## Exercise details
Each entry is to be output as written, so that none is missing.

## Supplied material
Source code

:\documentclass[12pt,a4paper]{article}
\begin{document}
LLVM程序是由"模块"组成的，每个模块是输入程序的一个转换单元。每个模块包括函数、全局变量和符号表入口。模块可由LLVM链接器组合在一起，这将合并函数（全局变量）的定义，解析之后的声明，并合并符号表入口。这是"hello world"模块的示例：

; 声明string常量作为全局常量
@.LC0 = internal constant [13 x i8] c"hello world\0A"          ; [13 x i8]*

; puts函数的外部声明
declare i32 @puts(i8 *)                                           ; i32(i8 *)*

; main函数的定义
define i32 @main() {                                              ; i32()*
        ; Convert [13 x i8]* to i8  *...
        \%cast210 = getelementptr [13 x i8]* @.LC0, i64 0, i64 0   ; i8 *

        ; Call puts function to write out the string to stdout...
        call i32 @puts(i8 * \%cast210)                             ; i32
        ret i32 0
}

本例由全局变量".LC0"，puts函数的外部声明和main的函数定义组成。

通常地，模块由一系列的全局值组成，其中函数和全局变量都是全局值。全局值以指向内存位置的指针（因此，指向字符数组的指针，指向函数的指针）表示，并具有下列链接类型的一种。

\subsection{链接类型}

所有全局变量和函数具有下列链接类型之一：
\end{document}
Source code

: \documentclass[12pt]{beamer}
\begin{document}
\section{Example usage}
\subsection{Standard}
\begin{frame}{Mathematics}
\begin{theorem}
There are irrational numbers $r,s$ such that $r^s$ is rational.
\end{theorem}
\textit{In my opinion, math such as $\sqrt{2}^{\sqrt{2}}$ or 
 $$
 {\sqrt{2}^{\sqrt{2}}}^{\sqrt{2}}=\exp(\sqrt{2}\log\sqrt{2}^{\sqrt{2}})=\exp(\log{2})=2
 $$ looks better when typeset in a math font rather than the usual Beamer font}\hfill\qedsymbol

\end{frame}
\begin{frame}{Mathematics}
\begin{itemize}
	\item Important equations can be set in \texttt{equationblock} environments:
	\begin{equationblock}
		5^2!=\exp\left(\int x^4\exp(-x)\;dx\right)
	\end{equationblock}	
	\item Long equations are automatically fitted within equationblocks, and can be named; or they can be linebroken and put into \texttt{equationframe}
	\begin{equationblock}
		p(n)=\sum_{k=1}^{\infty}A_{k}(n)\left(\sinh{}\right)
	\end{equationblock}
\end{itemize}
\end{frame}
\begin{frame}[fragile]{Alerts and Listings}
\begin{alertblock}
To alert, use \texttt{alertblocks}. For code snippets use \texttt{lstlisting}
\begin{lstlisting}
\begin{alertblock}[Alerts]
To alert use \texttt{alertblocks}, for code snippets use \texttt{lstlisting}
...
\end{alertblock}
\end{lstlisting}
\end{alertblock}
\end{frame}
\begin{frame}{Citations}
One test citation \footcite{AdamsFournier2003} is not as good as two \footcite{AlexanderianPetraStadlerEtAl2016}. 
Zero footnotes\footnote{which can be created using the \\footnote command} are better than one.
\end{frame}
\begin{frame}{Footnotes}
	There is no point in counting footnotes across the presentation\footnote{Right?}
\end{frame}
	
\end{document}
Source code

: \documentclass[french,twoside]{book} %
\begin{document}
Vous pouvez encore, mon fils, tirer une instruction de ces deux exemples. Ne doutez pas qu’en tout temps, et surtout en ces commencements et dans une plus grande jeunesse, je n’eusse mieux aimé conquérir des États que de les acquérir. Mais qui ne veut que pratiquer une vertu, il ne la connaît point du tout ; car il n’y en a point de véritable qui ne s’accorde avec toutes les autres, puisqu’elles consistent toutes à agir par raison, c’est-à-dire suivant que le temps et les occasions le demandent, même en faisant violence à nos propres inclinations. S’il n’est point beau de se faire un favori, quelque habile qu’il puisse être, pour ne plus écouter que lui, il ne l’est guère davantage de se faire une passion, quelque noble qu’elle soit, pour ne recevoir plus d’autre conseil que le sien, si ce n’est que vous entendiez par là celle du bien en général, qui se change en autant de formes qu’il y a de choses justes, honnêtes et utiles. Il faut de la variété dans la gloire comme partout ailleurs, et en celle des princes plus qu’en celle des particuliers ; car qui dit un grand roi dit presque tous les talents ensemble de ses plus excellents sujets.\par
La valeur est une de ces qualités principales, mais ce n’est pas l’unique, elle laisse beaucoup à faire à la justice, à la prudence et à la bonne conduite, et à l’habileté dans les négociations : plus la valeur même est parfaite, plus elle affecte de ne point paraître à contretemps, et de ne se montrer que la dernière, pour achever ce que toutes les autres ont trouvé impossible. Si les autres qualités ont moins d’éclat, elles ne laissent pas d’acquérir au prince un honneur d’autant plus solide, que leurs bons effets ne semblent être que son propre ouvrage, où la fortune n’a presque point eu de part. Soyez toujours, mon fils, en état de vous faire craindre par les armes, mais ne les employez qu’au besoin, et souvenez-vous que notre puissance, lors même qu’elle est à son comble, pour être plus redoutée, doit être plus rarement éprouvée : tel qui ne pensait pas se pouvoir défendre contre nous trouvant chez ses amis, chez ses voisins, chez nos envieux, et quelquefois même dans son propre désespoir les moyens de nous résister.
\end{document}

## Answer for this exercise
Source code

:\documentclass[12pt,a4paper]{article}
\begin{document}
LLVM程序是由"模块"组成的，每个模块是输入程序的一个转换单元。每个模块包括函数、全局变量和符号表入口。模块可由LLVM链接器组合在一起，这将合并函数（全局变量）的定义，解析之后的声明，并合并符号表入口。这是"hello world"模块的示例：

; 声明string常量作为全局常量
@.LC0 = internal constant [13 x i8] c"hello world\0A"          ; [13 x i8]*

; puts函数的外部声明
declare i32 @puts(i8 *)                                           ; i32(i8 *)*

; main函数的定义
define i32 @main() {                                              ; i32()*
        ; Convert [13 x i8]* to i8  *...
        \%cast210 = getelementptr [13 x i8]* @.LC0, i64 0, i64 0   ; i8 *

        ; Call puts function to write out the string to stdout...
        call i32 @puts(i8 * \%cast210)                             ; i32
        ret i32 0
}

本例由全局变量".LC0"，puts函数的外部声明和main的函数定义组成。

通常地，模块由一系列的全局值组成，其中函数和全局变量都是全局值。全局值以指向内存位置的指针（因此，指向字符数组的指针，指向函数的指针）表示，并具有下列链接类型的一种。

\subsection{链接类型}

所有全局变量和函数具有下列链接类型之一：
\end{document}
Source code

: \documentclass[12pt]{beamer}
\begin{document}
\section{Example usage}
\subsection{Standard}
\begin{frame}{Mathematics}
\begin{theorem}
There are irrational numbers $r,s$ such that $r^s$ is rational.
\end{theorem}
\textit{In my opinion, math such as $\sqrt{2}^{\sqrt{2}}$ or 
 $$
 {\sqrt{2}^{\sqrt{2}}}^{\sqrt{2}}=\exp(\sqrt{2}\log\sqrt{2}^{\sqrt{2}})=\exp(\log{2})=2
 $$ looks better when typeset in a math font rather than the usual Beamer font}\hfill\qedsymbol

\end{frame}
\begin{frame}{Mathematics}
\begin{itemize}
	\item Important equations can be set in \texttt{equationblock} environments:
	\begin{equationblock}
		5^2!=\exp\left(\int x^4\exp(-x)\;dx\right)
	\end{equationblock}	
	\item Long equations are automatically fitted within equationblocks, and can be named; or they can be linebroken and put into \texttt{equationframe}
	\begin{equationblock}
		p(n)=\sum_{k=1}^{\infty}A_{k}(n)\left(\sinh{}\right)
	\end{equationblock}
\end{itemize}
\end{frame}
\begin{frame}[fragile]{Alerts and Listings}
\begin{alertblock}
To alert, use \texttt{alertblocks}. For code snippets use \texttt{lstlisting}
\begin{lstlisting}
\begin{alertblock}[Alerts]
To alert use \texttt{alertblocks}, for code snippets use \texttt{lstlisting}
...
\end{alertblock}
\end{lstlisting}
\end{alertblock}
\end{frame}
\begin{frame}{Citations}
One test citation \footcite{AdamsFournier2003} is not as good as two \footcite{AlexanderianPetraStadlerEtAl2016}. 
Zero footnotes\footnote{which can be created using the \\footnote command} are better than one.
\end{frame}
\begin{frame}{Footnotes}
	There is no point in counting footnotes across the presentation\footnote{Right?}
\end{frame}
	
\end{document}
Source code

: \documentclass[french,twoside]{book} %
\begin{document}
Vous pouvez encore, mon fils, tirer une instruction de ces deux exemples. Ne doutez pas qu’en tout temps, et surtout en ces commencements et dans une plus grande jeunesse, je n’eusse mieux aimé conquérir des États que de les acquérir. Mais qui ne veut que pratiquer une vertu, il ne la connaît point du tout ; car il n’y en a point de véritable qui ne s’accorde avec toutes les autres, puisqu’elles consistent toutes à agir par raison, c’est-à-dire suivant que le temps et les occasions le demandent, même en faisant violence à nos propres inclinations. S’il n’est point beau de se faire un favori, quelque habile qu’il puisse être, pour ne plus écouter que lui, il ne l’est guère davantage de se faire une passion, quelque noble qu’elle soit, pour ne recevoir plus d’autre conseil que le sien, si ce n’est que vous entendiez par là celle du bien en général, qui se change en autant de formes qu’il y a de choses justes, honnêtes et utiles. Il faut de la variété dans la gloire comme partout ailleurs, et en celle des princes plus qu’en celle des particuliers ; car qui dit un grand roi dit presque tous les talents ensemble de ses plus excellents sujets.\par
La valeur est une de ces qualités principales, mais ce n’est pas l’unique, elle laisse beaucoup à faire à la justice, à la prudence et à la bonne conduite, et à l’habileté dans les négociations : plus la valeur même est parfaite, plus elle affecte de ne point paraître à contretemps, et de ne se montrer que la dernière, pour achever ce que toutes les autres ont trouvé impossible. Si les autres qualités ont moins d’éclat, elles ne laissent pas d’acquérir au prince un honneur d’autant plus solide, que leurs bons effets ne semblent être que son propre ouvrage, où la fortune n’a presque point eu de part. Soyez toujours, mon fils, en état de vous faire craindre par les armes, mais ne les employez qu’au besoin, et souvenez-vous que notre puissance, lors même qu’elle est à son comble, pour être plus redoutée, doit être plus rarement éprouvée : tel qui ne pensait pas se pouvoir défendre contre nous trouvant chez ses amis, chez ses voisins, chez nos envieux, et quelquefois même dans son propre désespoir les moyens de nous résister.
\end{document}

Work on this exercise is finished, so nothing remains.